I’m so late on posting this week, but since I’m still thinking about the incredible run I did this weekend, I want to take a few minutes to write about it.
My long run was Sunday instead of Saturday, due to tech rehearsals and the like. I thought I’d be wiped out on Sunday but surprisingly, I woke up refreshed and excited about running the 10-miler I had planned the night before. After piddling around in the kitchen for a bit, I headed out to see what the morning held.

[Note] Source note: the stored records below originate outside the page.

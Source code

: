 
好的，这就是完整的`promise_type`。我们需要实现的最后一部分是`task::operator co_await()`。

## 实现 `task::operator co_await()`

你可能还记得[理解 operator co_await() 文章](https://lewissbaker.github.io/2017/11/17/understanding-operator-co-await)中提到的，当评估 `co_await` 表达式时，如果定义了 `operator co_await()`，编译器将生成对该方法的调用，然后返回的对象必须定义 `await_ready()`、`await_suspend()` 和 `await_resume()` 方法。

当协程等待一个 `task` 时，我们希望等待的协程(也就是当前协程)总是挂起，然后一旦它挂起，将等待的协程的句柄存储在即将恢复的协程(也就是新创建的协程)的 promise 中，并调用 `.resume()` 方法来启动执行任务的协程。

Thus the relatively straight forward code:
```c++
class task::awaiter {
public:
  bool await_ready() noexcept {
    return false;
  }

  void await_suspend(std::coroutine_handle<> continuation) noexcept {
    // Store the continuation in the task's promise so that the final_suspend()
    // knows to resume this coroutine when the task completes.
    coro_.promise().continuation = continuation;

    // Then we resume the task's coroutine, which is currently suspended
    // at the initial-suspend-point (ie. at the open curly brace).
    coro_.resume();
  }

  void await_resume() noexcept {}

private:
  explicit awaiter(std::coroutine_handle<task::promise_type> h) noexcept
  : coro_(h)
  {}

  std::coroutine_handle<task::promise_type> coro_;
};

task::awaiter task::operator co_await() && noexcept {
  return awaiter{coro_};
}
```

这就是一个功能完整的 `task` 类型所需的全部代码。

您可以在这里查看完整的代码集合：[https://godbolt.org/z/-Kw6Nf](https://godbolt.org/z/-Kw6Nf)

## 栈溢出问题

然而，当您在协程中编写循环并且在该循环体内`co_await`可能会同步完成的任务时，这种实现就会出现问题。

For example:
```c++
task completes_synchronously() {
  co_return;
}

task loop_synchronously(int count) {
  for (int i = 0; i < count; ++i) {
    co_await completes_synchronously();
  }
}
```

As I knew it would be, my brain was spinning. It’s hard for me to turn off the noise sometimes, and leave the theatre where it belongs. So many thoughts about the kids, the lights, notes I wanted to be sure to give, items that needed to be crossed off my check-list, things I wanted to address with my Stage Manager student… spinning, spinning. The music helped give my brain something else to pay attention to while my body got warmed up and settled into the rhythmic motion of running.
My route was easy; 3 miles up the bike path to the top of Davidson Mesa, then 3 miles around the Mesa and 4.3 miles that looped onto the Coal Creek Trail for a few minutes on the way home.

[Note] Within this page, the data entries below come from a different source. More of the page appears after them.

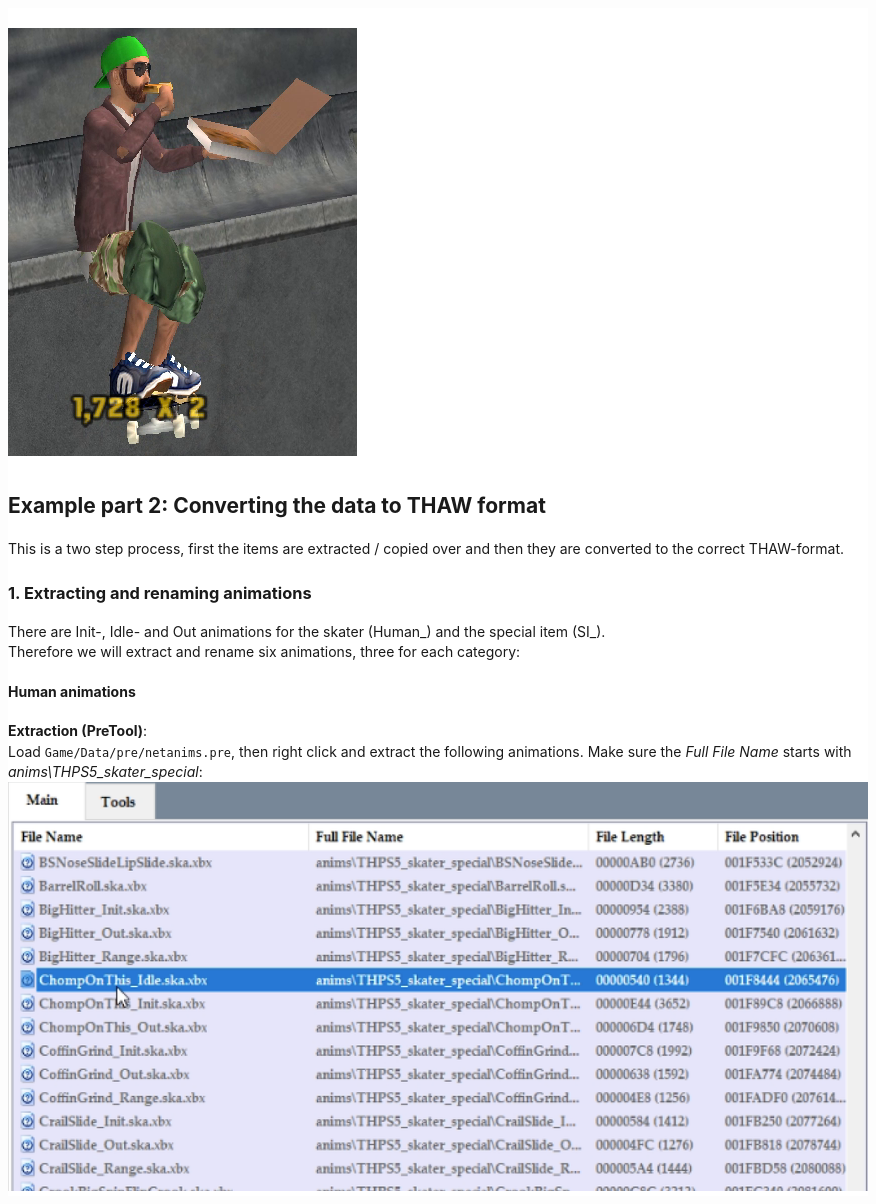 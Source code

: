 <br>![image](./img/chomp_on_this_thug.png)

## Example part 2: Converting the data to THAW format

This is a two step process, first the items are extracted / copied over and then they are converted to the correct THAW-format.

### 1. Extracting and renaming animations

There are Init-, Idle- and Out animations for the skater (Human_) and the special item (SI_).<br>
Therefore we will extract and rename six animations, three for each category:

#### Human animations

**Extraction (PreTool)**:<br>
Load `Game/Data/pre/netanims.pre`, then right click and extract the following animations. Make sure the *Full File Name* starts with *anims\THPS5_skater_special*:
<br>![image](./img/extract_human.png)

The first three miles were steady. I wasn’t out to break any records or do any more than just enjoy the morning, the motion of running, and breath. By the time I got to the top of Davidson Mesa I was warm in my running shorts and long sleeve. The warm breeze kept sweat from pooling in my sports bra and was a welcome change from the cold temps as of late.
As I started into the second segment of the run I eased up a bit, reminding myself that this run was just for the joy of the movement, so settle in and FEEL it. Enjoy it. My brain was releasing its grip on the constant chatter, and the music that had thus far been background noise started get interesting. I found myself tuning in and listening to Tab Benoit sing about the moon comin’ up over the hill, and my facial muscles slid into a smile. This was all right.

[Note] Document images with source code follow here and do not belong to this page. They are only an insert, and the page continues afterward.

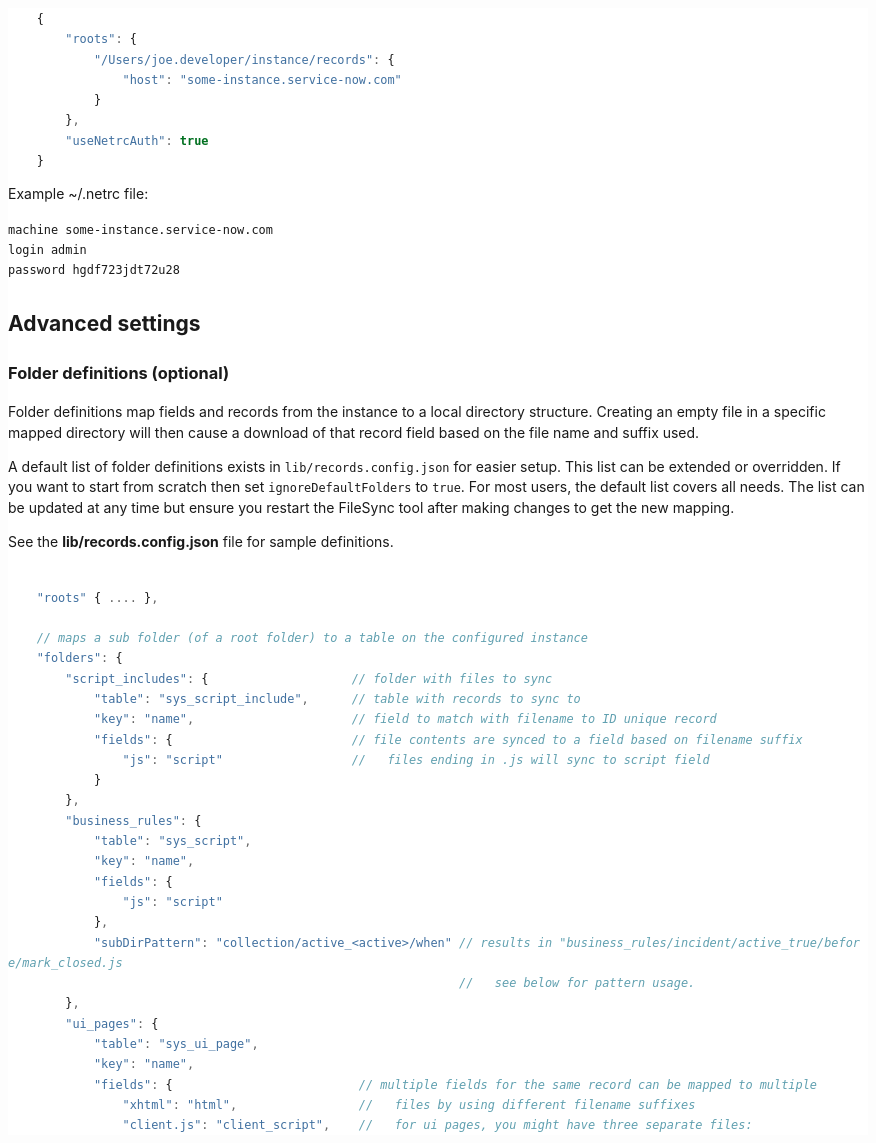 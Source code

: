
 ```javascript
    {
        "roots": {
            "/Users/joe.developer/instance/records": {
                "host": "some-instance.service-now.com"
            }
        },
        "useNetrcAuth": true
    }
```

Example ~/.netrc file:

```
machine some-instance.service-now.com
login admin
password hgdf723jdt72u28
```

## Advanced settings

### Folder definitions (optional)

Folder definitions map fields and records from the instance to a local directory structure. Creating an empty file in a specific mapped directory will then cause a download of that record field based on the file name and suffix used.

A default list of folder definitions exists in `lib/records.config.json` for easier setup. This list can be extended or overridden. If you want to start from scratch then set `ignoreDefaultFolders` to `true`. For most users, the default list covers all needs. The list can be updated at any time but ensure you restart the FileSync tool after making changes to get the new mapping.

See the **lib/records.config.json** file for sample definitions.

```javascript

    "roots" { .... },

    // maps a sub folder (of a root folder) to a table on the configured instance
    "folders": {
        "script_includes": {                    // folder with files to sync
            "table": "sys_script_include",      // table with records to sync to
            "key": "name",                      // field to match with filename to ID unique record
            "fields": {                         // file contents are synced to a field based on filename suffix
                "js": "script"                  //   files ending in .js will sync to script field
            }
        },
        "business_rules": {
            "table": "sys_script",
            "key": "name",
            "fields": {
                "js": "script"
            },
            "subDirPattern": "collection/active_<active>/when" // results in "business_rules/incident/active_true/before/mark_closed.js
                                                               //   see below for pattern usage.
        },
        "ui_pages": {
            "table": "sys_ui_page",
            "key": "name",
            "fields": {                          // multiple fields for the same record can be mapped to multiple
                "xhtml": "html",                 //   files by using different filename suffixes
                "client.js": "client_script",    //   for ui pages, you might have three separate files:
```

At some point during the 3-mile Mesa loop, I became aware that the brain noise was gone. It had been quiet in my head for a bit and, like when sleep takes over, I hadn’t noticed the departure of bedlam. I had been running in a kind of zen-daze for an unknown number of minutes and I “woke” feeling rested and energized.
I wore the Garmin to track my mileage, though for once, I was completely uninterested in my pace. At some point I glanced at it and realized that five and a half miles had coasted by, and I was nowhere near tired.
Michael Jackson’s “Will You Be There” started playing and I about melted. I adore that song for the sheer gospel quality of it; plus, it gives me goosebumps every time. The arc of the music and intensity is powerful, and every time I hear it I’m thankful to be on a run. I don’t know, something about that song really does it for me. Crazy, but I never heard it until it somehow got downloaded onto my iPod. Serendipity?
The Mesa loop behind me, I cruised down the hill into the valley of Louisville, and onto the Coal Creek Trail. The sun was warm, the breeze felt good, and I had that incredible feeling that I was in the perfect place on the perfect day. I hate to sound too corny, but the word that kept floating to the forefront of my brain was “bliss”. By the time I finished my 10.3 miles I felt like I was floating. I had a serious case of perma-grin. My brain had shut up, I had come down to settle into my body, and I was absolutely present again. For the first time in weeks, I was one with my body and in the moment. Some people can find this by sitting still; I’m not that advanced. I need to do a rhythmic motion (like RUNNING) so that my brain can let go of its self-important spinning and give me space for my soul to settle in and just BE.